- [Source data]:
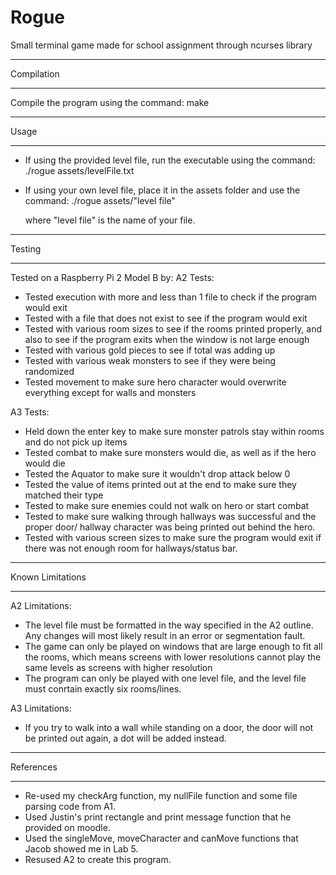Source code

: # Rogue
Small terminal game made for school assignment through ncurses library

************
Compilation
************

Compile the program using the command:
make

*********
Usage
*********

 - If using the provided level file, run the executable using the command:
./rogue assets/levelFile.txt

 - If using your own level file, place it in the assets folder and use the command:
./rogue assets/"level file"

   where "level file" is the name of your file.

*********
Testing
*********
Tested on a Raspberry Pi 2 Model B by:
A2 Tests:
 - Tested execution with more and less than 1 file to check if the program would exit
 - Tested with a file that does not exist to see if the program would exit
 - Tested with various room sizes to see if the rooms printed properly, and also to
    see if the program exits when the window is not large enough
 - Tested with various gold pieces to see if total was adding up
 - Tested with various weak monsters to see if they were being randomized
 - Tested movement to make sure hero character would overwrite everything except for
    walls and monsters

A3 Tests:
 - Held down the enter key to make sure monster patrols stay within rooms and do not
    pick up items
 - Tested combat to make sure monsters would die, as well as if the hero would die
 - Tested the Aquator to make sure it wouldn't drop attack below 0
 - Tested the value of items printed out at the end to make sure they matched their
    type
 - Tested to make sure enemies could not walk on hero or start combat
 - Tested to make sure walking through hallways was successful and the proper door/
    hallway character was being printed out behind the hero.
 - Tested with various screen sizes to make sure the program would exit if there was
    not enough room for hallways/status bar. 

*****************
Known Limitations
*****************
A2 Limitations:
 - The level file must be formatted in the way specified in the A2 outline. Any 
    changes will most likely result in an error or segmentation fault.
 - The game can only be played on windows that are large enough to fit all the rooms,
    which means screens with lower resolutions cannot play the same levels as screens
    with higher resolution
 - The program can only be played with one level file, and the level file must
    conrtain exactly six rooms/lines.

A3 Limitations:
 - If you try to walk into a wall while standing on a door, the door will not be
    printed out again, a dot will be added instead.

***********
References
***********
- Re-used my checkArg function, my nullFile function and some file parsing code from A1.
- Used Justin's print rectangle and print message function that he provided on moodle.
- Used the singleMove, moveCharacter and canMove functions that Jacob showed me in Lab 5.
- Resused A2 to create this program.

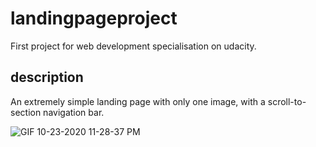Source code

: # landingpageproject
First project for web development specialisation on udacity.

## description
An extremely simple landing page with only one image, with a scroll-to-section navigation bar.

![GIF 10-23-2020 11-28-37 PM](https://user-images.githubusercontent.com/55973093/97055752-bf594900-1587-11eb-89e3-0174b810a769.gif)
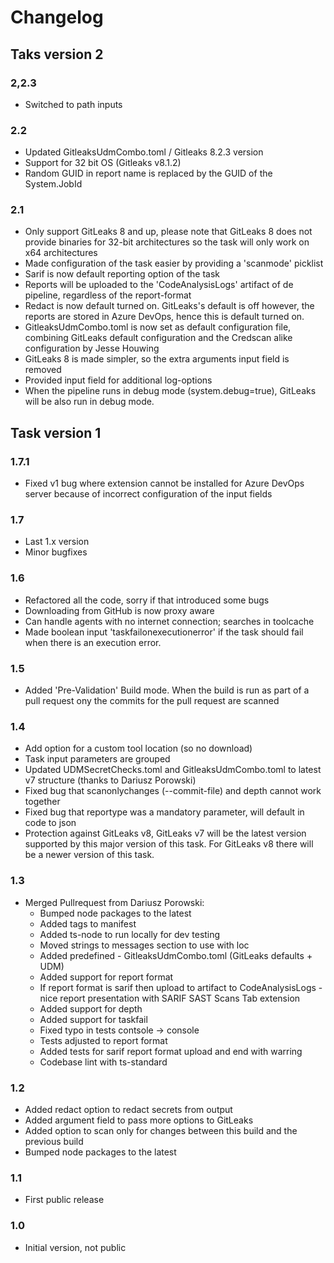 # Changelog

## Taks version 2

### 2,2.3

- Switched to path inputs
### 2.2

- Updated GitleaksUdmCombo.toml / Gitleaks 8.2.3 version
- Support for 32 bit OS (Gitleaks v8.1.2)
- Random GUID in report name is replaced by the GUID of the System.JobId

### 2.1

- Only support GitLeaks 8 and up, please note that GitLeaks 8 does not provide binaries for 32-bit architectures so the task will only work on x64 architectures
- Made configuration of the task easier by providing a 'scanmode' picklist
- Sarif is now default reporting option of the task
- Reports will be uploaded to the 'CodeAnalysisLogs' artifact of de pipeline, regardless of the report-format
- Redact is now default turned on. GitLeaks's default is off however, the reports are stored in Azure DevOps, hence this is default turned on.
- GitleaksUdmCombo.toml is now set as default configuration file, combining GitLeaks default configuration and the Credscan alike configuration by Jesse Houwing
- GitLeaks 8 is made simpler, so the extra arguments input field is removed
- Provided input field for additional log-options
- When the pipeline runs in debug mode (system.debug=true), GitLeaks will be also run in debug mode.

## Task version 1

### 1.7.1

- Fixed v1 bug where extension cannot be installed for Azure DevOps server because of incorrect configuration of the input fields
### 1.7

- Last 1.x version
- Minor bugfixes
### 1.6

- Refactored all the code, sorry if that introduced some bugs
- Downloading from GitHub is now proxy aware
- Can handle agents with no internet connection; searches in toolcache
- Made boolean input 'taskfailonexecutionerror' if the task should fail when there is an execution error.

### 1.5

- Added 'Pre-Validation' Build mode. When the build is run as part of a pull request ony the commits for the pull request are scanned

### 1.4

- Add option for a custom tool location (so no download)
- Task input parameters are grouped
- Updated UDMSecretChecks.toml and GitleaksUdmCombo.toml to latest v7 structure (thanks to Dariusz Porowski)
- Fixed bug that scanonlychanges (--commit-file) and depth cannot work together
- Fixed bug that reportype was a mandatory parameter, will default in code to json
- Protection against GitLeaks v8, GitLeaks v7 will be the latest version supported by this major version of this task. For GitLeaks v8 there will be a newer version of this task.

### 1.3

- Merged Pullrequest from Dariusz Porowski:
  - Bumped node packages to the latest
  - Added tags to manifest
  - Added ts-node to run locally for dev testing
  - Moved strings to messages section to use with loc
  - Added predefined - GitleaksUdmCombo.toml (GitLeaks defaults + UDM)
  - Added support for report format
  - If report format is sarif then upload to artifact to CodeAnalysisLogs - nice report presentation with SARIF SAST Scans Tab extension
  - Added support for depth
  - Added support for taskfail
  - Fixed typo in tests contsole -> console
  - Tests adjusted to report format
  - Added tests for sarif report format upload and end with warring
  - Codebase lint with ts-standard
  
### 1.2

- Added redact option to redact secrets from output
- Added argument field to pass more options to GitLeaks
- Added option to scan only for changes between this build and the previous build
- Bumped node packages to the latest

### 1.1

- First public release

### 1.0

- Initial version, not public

---

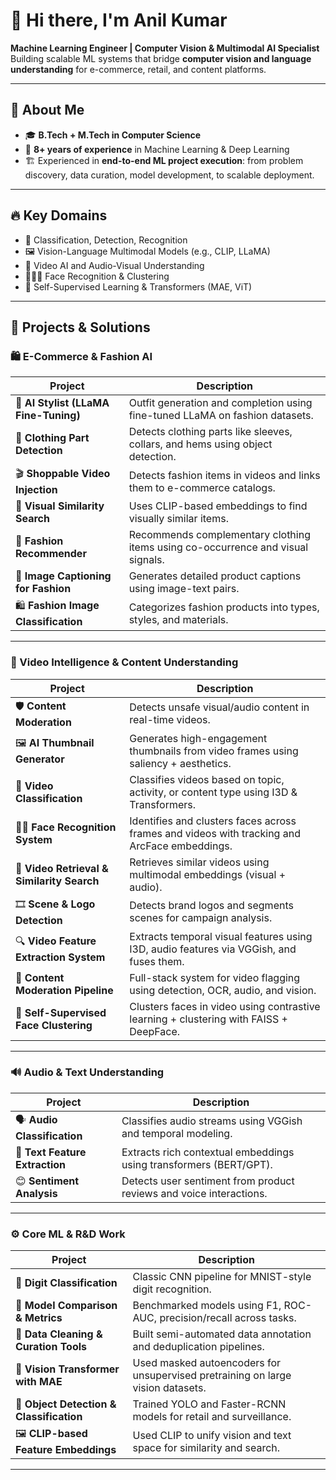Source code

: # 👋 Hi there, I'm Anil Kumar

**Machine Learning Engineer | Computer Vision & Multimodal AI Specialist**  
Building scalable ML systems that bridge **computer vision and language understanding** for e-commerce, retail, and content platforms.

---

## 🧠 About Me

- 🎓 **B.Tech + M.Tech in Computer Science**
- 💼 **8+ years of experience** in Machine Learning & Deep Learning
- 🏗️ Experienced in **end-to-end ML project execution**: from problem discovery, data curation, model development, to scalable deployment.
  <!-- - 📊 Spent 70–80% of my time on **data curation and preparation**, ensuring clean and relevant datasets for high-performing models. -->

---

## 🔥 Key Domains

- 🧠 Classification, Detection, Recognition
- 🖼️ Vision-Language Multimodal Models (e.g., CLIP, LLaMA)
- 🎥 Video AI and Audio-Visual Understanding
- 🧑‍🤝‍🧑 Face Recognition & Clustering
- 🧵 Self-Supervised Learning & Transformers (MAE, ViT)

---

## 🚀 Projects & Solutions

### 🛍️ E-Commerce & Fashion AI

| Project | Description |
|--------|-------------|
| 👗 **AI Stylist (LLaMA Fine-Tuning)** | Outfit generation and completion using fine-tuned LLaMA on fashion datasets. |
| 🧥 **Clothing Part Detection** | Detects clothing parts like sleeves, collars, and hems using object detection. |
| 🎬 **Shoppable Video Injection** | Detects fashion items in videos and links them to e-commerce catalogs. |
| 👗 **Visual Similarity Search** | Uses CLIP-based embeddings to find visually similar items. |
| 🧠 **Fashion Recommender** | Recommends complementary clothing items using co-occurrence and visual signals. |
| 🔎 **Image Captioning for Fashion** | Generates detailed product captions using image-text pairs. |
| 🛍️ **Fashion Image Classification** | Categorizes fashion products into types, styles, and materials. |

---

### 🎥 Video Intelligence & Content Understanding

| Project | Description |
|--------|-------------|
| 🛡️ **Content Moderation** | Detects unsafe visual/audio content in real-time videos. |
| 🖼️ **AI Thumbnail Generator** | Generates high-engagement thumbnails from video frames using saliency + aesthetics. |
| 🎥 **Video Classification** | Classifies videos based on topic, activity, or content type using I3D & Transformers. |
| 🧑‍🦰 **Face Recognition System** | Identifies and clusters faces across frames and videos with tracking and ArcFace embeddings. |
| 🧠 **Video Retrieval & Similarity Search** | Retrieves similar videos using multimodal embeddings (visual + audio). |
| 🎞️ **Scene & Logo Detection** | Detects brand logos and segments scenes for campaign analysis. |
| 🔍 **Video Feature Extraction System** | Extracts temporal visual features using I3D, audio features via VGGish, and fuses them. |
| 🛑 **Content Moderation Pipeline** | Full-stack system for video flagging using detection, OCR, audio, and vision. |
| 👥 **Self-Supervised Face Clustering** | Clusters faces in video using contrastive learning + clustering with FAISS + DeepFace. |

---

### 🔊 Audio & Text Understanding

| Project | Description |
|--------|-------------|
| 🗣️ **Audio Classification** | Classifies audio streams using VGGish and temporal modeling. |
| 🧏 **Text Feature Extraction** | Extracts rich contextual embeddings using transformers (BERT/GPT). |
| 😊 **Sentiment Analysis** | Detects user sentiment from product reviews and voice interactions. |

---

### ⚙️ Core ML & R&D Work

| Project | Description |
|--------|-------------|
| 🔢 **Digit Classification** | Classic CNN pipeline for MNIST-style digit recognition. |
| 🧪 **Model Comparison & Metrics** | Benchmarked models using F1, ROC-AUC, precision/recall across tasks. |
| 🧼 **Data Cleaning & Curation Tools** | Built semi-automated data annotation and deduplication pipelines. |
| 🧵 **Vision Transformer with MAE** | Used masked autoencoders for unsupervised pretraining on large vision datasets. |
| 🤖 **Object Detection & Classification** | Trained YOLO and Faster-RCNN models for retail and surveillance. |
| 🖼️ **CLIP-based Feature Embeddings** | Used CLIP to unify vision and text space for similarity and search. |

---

- [WHAT NEEDS TO BE DONE]: Where does the string "cannot" appear in the records? Copy every line that holds it.

- [EXPECTED ANSWER]:
    which means screens with lower resolutions cannot play the same levels as screens
- Fixed v1 bug where extension cannot be installed for Azure DevOps server because of incorrect configuration of the input fields
- Fixed bug that scanonlychanges (--commit-file) and depth cannot work together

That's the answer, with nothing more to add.